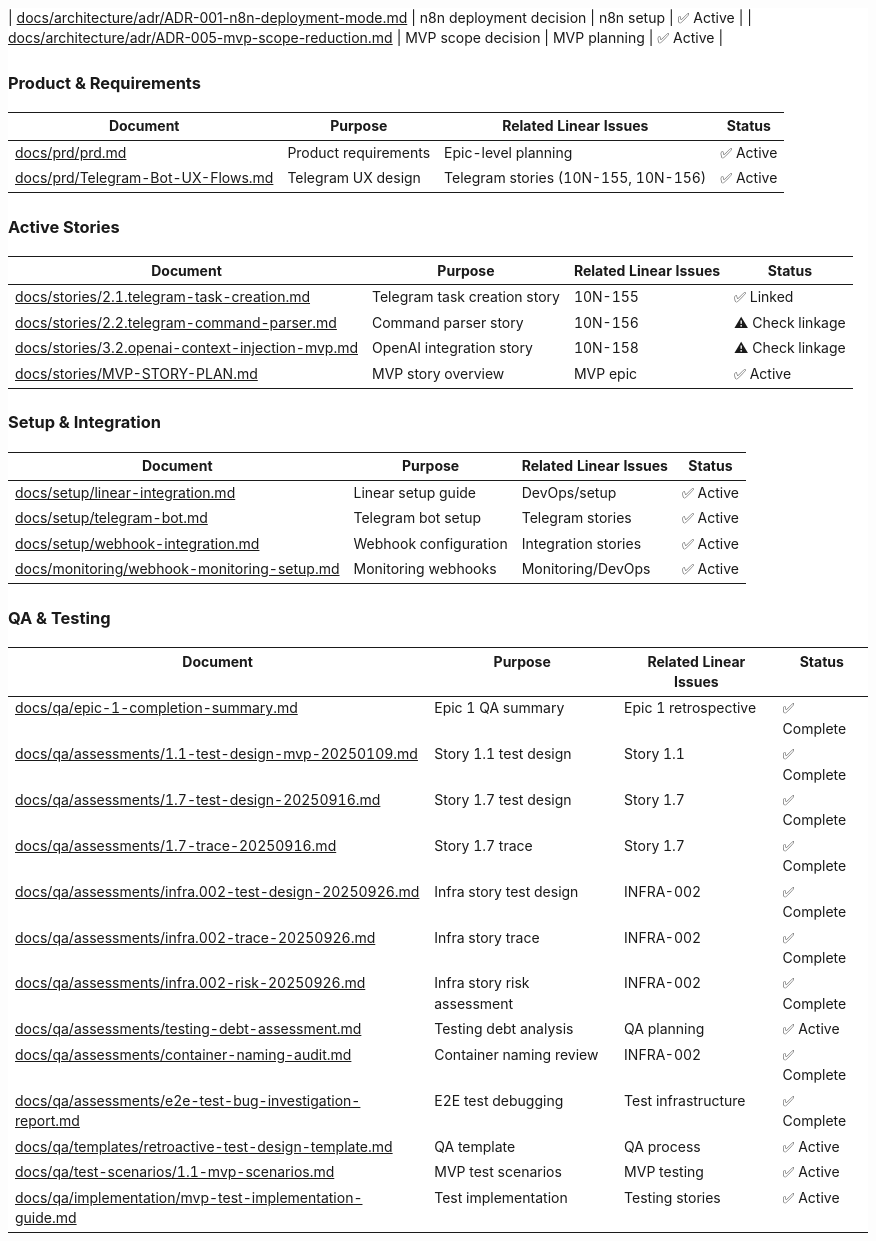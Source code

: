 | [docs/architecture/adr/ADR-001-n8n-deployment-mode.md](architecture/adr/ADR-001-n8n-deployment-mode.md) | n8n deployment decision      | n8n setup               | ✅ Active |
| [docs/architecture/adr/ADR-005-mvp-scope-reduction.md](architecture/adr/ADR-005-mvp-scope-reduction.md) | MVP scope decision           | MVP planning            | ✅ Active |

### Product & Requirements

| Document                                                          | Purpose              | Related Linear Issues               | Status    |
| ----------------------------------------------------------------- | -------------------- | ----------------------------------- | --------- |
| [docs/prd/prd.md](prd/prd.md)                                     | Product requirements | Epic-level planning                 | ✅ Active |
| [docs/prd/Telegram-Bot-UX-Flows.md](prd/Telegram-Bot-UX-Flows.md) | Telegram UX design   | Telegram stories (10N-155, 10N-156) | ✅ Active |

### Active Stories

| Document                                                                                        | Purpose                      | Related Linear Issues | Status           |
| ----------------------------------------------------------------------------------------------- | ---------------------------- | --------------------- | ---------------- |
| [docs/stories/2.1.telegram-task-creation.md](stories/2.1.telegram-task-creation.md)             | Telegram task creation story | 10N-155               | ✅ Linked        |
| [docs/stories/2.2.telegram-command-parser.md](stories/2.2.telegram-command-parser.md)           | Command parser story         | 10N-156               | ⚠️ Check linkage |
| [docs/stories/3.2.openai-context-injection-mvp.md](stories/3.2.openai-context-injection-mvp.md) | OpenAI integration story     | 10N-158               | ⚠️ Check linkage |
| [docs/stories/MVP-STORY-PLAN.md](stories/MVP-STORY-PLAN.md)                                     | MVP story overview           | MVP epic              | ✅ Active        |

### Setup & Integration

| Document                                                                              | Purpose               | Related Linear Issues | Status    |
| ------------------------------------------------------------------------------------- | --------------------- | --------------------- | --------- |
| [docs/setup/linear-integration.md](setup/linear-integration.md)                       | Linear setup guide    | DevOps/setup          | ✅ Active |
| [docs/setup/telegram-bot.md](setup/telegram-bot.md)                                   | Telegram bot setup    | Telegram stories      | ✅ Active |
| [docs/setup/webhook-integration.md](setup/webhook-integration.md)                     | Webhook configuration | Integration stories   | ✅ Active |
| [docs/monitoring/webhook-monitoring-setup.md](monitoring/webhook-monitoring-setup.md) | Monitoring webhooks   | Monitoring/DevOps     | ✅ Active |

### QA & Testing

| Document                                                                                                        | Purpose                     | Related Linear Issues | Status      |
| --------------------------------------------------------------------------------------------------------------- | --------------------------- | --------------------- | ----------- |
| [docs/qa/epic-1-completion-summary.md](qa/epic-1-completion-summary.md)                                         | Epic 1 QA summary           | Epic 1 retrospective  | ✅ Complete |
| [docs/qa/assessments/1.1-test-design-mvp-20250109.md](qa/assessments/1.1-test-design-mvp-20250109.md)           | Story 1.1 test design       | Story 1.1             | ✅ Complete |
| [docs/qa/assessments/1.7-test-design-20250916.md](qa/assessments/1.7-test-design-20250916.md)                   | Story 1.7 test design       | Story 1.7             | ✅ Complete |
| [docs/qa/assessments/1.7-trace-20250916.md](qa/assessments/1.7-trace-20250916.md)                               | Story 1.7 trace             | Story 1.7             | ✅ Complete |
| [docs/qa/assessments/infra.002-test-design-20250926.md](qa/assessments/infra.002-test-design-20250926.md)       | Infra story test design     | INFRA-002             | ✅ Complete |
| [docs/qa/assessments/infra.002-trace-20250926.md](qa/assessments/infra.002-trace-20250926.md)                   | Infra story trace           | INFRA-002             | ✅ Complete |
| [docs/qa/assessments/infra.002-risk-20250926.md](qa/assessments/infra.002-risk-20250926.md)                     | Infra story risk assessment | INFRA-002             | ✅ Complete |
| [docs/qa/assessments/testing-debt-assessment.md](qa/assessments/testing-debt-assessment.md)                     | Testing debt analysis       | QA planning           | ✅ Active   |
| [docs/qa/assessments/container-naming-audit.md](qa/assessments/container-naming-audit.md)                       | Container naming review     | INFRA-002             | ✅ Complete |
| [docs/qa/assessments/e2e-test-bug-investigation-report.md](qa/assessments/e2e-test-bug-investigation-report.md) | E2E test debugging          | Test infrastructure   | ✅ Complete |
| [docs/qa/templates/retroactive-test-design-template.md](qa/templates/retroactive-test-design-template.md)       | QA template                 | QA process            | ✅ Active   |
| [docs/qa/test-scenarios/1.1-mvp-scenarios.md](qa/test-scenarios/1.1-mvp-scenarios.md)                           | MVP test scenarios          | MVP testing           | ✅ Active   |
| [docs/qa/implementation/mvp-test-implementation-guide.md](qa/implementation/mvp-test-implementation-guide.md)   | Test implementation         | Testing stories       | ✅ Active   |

==*==

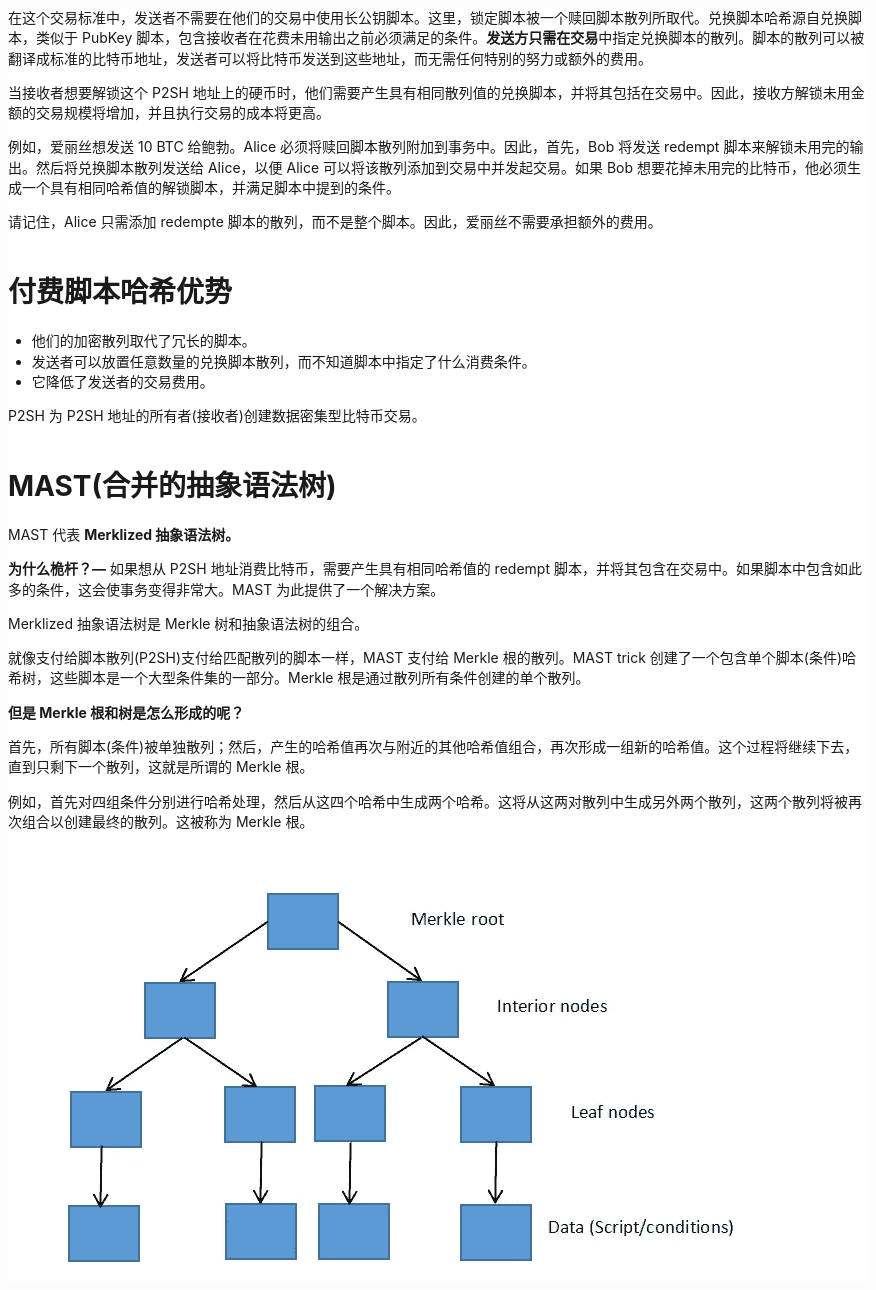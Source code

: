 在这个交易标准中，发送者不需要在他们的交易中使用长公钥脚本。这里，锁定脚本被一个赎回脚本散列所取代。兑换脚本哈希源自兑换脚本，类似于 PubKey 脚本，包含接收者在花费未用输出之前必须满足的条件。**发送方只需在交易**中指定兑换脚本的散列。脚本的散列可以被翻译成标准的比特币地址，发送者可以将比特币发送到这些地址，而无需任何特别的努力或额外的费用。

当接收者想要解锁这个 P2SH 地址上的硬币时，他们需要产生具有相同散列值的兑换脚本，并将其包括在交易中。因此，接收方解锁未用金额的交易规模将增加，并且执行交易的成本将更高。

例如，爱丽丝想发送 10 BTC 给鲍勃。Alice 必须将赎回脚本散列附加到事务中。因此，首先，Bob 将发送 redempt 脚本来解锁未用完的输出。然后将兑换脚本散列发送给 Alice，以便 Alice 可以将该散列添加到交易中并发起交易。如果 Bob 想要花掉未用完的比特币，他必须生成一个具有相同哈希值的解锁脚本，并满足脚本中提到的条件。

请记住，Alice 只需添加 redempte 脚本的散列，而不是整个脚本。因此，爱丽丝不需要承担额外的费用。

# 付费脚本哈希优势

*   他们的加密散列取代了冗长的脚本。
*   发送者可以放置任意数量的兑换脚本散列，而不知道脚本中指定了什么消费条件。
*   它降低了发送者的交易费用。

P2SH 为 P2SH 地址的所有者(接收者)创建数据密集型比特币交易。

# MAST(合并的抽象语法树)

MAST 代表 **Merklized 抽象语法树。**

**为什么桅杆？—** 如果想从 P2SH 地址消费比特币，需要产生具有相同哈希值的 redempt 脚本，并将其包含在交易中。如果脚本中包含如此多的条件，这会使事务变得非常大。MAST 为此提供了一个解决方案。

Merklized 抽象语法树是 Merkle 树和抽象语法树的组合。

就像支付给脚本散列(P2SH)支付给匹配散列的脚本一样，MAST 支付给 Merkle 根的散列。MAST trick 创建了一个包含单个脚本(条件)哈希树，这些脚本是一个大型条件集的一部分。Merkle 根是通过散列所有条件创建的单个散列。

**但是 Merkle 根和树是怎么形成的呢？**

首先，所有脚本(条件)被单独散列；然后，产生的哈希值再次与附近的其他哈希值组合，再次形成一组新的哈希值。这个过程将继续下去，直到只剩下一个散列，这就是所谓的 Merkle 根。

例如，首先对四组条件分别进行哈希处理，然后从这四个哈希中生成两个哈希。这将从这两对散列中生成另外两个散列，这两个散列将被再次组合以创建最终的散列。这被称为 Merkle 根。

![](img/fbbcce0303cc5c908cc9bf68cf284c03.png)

==*==

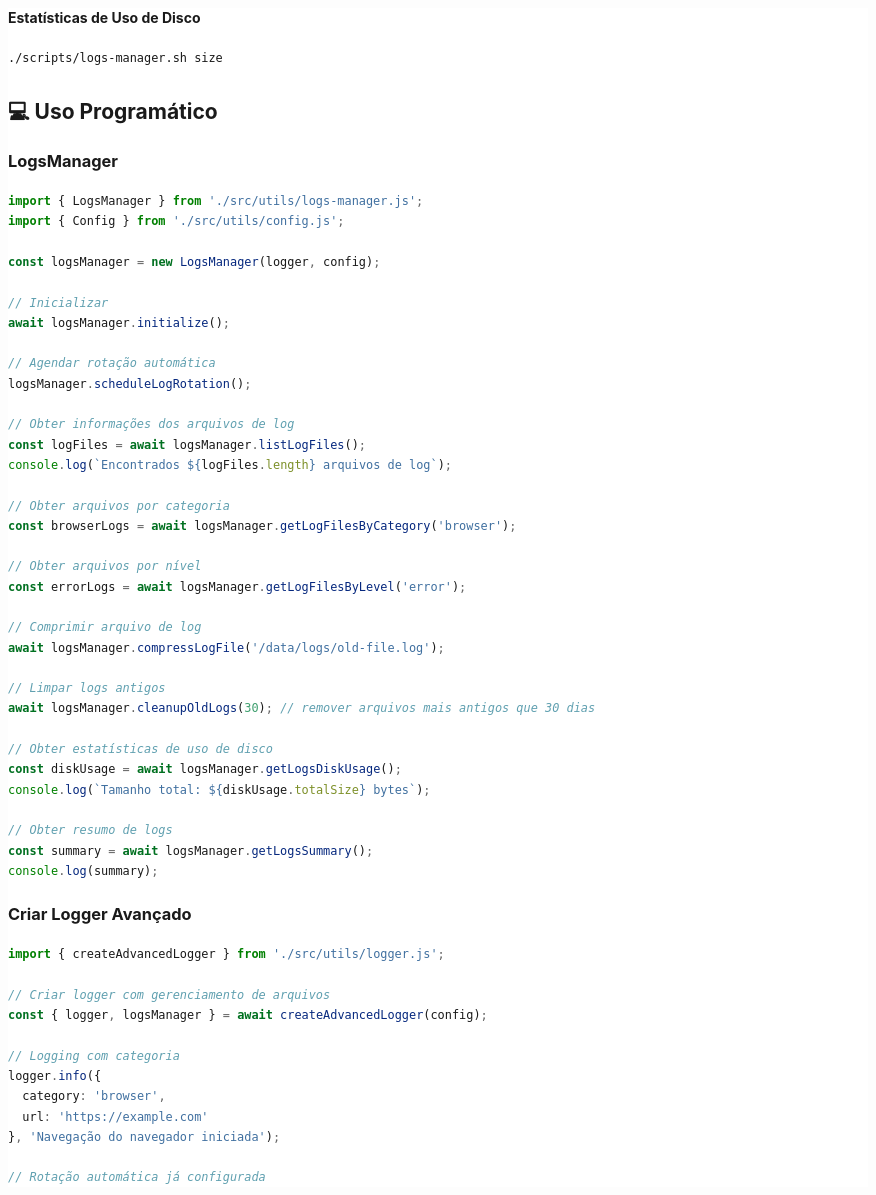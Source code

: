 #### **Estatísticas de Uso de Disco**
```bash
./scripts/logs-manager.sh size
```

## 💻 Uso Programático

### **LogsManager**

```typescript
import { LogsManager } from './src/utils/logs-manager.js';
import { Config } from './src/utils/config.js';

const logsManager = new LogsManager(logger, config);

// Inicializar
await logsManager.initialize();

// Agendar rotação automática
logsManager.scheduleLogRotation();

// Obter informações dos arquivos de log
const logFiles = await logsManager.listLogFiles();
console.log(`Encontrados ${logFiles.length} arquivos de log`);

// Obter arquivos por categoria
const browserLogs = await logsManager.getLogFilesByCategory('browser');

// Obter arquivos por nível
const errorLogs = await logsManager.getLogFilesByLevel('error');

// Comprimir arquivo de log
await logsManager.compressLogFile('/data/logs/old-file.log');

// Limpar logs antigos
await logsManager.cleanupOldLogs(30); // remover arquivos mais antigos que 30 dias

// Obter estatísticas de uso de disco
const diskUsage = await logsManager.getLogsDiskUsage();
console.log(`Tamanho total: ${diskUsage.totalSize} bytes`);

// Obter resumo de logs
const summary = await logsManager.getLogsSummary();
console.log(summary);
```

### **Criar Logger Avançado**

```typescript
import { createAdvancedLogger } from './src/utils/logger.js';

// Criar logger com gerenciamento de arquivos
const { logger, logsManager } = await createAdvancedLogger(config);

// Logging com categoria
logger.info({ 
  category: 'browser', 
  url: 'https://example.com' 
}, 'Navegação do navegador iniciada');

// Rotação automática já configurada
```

==*==

Pick out each line above that includes "console" and show it.

console.log(`Encontrados ${logFiles.length} arquivos de log`);
console.log(`Tamanho total: ${diskUsage.totalSize} bytes`);
console.log(summary);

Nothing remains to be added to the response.